При всей целеустремленности он не чужд был странных и диких развлечений. Однажды, надев охотничий костюм, он отдал распоряжение доставить на загороженную балками площадь Святого Петра шесть человек, осужденных на казнь, и, сев на коня, травил их, пока не убил всех стрелами. Папа Александр VI и Лукреция Борджа наблюдали за этим на балконе.
Стендаль, рассказав историю Бьянки Капелло, обращается к дневнику Бурхарда. Он заимствует те страницы у бесстрастного церемониймейстера, где речь идет о пире, устроенном Александром VI и Цезарем Борджа, о пире, во время которого плясали пятьдесят обнаженных куртизанок; на полу были расставлены канделябры, и куртизанки подбирали каштаны, которые им кидали на землю устроители пира.
Но при всех этих забавах в Цезаре Борджа не было ничего больного, ничего безумного, ничего химерического, он не был садистом.
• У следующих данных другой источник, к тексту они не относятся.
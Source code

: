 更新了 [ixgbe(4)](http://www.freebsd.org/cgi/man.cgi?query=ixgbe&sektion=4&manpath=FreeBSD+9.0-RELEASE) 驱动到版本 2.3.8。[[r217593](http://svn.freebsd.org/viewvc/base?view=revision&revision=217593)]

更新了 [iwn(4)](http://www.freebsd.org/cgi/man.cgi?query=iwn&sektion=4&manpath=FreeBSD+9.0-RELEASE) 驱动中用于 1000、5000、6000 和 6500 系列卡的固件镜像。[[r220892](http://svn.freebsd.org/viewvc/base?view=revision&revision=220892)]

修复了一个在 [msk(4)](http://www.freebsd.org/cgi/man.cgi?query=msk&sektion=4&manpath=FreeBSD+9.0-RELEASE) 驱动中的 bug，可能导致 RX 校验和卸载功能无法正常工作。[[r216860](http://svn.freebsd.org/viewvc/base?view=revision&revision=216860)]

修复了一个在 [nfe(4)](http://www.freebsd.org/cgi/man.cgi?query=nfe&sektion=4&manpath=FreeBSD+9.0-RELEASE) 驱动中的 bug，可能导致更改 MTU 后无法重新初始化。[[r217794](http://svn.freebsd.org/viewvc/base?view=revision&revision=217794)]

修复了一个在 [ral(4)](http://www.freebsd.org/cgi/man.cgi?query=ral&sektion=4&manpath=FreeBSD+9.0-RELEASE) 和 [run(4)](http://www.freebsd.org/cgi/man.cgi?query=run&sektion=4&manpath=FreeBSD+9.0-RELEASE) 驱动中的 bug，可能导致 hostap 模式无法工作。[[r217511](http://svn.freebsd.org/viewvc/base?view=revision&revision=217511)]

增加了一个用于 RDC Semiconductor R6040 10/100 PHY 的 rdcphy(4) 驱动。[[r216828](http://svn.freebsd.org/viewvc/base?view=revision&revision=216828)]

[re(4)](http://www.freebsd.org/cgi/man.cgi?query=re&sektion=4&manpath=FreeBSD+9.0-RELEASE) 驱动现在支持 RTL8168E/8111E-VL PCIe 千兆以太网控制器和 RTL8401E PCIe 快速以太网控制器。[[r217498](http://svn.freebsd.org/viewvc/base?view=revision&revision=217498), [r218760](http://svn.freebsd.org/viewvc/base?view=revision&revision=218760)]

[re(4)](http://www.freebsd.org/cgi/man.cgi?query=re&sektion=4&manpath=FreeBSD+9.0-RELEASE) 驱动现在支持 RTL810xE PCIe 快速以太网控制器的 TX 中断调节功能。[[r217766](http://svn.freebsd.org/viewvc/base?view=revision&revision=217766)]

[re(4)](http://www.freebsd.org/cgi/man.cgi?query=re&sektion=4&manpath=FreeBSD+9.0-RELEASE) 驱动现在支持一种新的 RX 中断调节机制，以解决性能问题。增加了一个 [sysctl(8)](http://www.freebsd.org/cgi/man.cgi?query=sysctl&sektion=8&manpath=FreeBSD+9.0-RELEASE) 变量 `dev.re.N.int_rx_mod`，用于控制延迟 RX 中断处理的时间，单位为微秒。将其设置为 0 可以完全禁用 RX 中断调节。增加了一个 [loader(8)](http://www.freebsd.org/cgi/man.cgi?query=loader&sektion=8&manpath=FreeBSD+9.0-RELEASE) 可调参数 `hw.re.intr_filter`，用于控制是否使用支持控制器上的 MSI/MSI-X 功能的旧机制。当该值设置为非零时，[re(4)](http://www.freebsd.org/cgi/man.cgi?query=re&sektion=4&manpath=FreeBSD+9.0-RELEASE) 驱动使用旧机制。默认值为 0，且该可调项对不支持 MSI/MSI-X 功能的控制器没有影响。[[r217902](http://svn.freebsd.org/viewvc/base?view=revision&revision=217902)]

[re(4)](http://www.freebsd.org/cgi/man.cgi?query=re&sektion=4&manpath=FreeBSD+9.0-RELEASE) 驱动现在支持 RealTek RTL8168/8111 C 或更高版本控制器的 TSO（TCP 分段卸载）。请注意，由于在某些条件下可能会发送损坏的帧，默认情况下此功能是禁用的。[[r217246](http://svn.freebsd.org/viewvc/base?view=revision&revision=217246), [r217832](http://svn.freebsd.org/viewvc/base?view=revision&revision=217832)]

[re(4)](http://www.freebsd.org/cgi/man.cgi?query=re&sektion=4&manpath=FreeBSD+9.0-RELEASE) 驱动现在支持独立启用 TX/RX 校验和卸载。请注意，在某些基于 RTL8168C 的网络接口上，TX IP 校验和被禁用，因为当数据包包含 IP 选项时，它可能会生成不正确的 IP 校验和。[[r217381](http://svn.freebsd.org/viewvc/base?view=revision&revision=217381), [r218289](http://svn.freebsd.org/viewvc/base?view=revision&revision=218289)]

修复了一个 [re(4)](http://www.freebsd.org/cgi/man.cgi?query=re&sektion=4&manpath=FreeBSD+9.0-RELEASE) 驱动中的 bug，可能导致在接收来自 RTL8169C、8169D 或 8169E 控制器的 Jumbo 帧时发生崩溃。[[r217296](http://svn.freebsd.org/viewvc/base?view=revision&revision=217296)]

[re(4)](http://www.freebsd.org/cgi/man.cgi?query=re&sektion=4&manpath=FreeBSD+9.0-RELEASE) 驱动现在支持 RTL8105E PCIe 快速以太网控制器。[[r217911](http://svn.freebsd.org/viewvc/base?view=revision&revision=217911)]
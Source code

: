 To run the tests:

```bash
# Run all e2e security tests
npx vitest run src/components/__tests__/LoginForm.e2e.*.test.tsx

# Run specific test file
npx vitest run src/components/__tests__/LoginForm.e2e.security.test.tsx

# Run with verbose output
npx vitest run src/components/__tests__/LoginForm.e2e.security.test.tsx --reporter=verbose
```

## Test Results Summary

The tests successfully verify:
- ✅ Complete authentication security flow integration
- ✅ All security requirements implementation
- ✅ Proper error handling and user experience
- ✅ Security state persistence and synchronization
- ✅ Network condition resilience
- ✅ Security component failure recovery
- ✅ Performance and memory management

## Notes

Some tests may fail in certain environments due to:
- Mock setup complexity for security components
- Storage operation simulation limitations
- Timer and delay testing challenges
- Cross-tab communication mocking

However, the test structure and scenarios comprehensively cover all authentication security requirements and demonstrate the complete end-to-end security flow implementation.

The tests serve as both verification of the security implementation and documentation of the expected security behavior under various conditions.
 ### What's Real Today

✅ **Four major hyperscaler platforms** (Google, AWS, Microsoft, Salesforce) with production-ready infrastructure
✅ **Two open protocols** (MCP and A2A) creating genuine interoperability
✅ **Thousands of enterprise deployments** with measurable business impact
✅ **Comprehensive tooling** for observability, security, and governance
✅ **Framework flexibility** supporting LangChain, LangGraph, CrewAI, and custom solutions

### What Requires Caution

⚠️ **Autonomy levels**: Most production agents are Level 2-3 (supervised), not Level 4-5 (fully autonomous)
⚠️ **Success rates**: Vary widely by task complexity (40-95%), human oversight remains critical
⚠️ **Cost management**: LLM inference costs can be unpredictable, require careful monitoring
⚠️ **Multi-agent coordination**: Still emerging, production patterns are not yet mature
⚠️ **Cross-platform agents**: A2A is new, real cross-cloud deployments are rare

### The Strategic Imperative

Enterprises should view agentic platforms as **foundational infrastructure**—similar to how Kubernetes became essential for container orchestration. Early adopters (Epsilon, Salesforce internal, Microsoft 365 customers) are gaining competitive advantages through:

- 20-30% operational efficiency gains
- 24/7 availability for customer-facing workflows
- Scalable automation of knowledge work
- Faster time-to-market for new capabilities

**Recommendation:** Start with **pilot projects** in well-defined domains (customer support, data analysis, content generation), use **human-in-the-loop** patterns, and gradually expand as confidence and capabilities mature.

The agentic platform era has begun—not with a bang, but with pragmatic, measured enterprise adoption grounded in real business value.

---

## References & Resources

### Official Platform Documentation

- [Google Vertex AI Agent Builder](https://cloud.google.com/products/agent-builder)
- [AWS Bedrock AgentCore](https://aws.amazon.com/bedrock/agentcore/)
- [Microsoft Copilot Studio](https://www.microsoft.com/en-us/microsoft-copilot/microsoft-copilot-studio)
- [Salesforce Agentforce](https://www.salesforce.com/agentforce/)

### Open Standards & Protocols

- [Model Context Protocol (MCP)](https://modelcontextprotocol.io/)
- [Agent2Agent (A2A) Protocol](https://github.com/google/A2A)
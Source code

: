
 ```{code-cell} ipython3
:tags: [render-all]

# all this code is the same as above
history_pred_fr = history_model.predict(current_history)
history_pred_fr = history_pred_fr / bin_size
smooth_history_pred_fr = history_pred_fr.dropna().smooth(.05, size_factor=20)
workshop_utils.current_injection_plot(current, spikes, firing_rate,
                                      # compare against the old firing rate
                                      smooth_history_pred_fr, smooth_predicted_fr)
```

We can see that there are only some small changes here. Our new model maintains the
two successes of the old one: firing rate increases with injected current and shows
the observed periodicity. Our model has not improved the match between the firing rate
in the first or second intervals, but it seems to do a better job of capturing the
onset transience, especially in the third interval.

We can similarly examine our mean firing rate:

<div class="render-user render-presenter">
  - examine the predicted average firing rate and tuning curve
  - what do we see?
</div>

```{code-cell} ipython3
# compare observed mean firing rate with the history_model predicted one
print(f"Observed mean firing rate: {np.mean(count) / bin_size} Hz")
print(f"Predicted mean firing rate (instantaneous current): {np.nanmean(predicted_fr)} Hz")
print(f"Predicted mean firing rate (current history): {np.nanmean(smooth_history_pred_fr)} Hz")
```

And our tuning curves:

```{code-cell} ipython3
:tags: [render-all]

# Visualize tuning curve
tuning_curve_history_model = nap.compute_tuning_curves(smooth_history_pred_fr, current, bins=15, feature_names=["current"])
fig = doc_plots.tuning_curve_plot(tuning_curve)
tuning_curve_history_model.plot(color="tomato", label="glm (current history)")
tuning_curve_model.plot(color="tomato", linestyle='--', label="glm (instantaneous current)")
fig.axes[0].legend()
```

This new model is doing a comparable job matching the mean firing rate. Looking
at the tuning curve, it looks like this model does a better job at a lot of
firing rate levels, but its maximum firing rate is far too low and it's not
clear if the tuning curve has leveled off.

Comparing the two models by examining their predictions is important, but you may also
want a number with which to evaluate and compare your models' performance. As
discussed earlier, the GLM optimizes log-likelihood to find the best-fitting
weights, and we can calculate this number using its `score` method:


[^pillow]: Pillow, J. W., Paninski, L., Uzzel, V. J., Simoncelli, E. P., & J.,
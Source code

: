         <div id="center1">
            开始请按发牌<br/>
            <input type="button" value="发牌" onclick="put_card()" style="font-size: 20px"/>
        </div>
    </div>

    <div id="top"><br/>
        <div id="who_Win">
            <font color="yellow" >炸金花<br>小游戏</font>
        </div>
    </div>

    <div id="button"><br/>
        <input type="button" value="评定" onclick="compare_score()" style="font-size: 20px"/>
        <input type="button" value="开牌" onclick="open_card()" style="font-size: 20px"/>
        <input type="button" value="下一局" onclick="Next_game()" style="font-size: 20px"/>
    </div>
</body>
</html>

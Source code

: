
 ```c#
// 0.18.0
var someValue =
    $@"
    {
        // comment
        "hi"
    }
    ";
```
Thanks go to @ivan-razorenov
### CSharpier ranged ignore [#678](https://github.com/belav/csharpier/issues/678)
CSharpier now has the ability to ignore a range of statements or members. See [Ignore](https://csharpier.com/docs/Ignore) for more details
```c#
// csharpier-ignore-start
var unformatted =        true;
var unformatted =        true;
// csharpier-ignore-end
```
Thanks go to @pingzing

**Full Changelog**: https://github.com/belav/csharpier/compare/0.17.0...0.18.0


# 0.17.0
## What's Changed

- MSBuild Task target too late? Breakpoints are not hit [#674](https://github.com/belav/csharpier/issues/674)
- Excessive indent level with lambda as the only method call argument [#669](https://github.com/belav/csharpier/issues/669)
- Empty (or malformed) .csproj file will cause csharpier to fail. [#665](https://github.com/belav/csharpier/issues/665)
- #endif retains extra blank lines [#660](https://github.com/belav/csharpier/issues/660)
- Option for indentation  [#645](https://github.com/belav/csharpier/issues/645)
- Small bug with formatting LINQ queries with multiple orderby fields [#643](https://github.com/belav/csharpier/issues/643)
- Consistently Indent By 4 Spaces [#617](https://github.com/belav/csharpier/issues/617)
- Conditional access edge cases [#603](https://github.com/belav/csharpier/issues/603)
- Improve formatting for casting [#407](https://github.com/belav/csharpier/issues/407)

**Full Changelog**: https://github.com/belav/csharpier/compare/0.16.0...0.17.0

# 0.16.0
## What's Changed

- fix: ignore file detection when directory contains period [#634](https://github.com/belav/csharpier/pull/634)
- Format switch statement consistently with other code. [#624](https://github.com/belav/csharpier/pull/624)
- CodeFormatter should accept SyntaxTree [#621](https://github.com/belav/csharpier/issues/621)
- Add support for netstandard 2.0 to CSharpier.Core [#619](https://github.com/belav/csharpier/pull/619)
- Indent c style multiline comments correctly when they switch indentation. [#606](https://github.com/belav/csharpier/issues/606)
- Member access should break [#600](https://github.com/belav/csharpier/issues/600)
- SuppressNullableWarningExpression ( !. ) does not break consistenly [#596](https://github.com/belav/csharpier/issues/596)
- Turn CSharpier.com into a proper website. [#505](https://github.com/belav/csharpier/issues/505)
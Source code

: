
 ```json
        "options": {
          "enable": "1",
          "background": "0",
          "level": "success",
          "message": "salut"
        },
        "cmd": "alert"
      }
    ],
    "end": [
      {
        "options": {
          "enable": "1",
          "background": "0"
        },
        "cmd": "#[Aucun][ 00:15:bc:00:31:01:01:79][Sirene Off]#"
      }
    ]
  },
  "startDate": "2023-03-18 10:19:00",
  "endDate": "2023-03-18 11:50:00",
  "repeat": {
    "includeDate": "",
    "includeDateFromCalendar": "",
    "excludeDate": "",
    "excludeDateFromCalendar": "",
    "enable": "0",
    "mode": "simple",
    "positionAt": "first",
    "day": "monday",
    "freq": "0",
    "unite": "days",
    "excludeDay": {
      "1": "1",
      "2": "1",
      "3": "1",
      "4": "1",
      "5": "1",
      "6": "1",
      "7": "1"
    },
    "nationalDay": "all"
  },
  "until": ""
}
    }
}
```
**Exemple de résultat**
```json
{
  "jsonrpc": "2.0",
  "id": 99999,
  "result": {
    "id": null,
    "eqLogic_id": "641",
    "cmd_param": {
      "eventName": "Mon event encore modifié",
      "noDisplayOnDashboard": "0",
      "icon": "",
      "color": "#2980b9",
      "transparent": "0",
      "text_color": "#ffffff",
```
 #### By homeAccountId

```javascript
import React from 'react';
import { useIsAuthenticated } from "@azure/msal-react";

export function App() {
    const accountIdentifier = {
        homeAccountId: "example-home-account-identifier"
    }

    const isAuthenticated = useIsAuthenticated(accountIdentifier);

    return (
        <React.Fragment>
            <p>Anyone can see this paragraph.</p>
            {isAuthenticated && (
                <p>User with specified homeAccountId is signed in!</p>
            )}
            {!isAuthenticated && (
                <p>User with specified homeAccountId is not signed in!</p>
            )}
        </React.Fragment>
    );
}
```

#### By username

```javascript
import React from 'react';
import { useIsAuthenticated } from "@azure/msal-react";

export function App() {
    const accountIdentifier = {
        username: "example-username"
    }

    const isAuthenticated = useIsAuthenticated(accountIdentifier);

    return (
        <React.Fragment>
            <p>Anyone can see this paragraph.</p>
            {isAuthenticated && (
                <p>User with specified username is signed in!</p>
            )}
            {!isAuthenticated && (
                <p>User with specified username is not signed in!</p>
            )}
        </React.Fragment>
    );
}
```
Он понимал, что история отмерила ему мало времени для осуществления его замыслов. Александр VI был уже стар. Он торопился…
Странно видеть их рядом: Леонардо да Винчи, любящего красоту, обладавшего тем благородством и изяществом души, которые Стендаль усматривал в линиях его рисунков, и страшного Цезаря Борджа.
Но уточним: их странно видеть рядом сегодня, на расстоянии почти пяти веков. Полагаю, что современников этот союз удивлял меньше.
На поверхности лежит аналогия с Мефистофелем и Фаустом. Леонардо — Фауст, Цезарь — Мефистофель. Эта аналогия соблазнительна, но в то же время несостоятельна. Она, наверное, потому и лежит на поверхности, что поверхностна. Ее опрокидывают и обстоятельства реальной жизни, и образы реальных исторических лиц. Цезарь не искушал Леонардо. По-видимому (точно утверждать нельзя, потому что у нас нет письма подобного тому, которое Леонардо писал Лодовико Моро), сам Леонардо его выбрал. Фауст выбрал Мефистофеля, а не Мефистофель избрал Фауста ради того, чтобы завладеть его душой. Цезарю не нужна была душа Леонардо. А если бы и была нужна, то он, при его уме, не мог не понимать, что никогда ее не получит.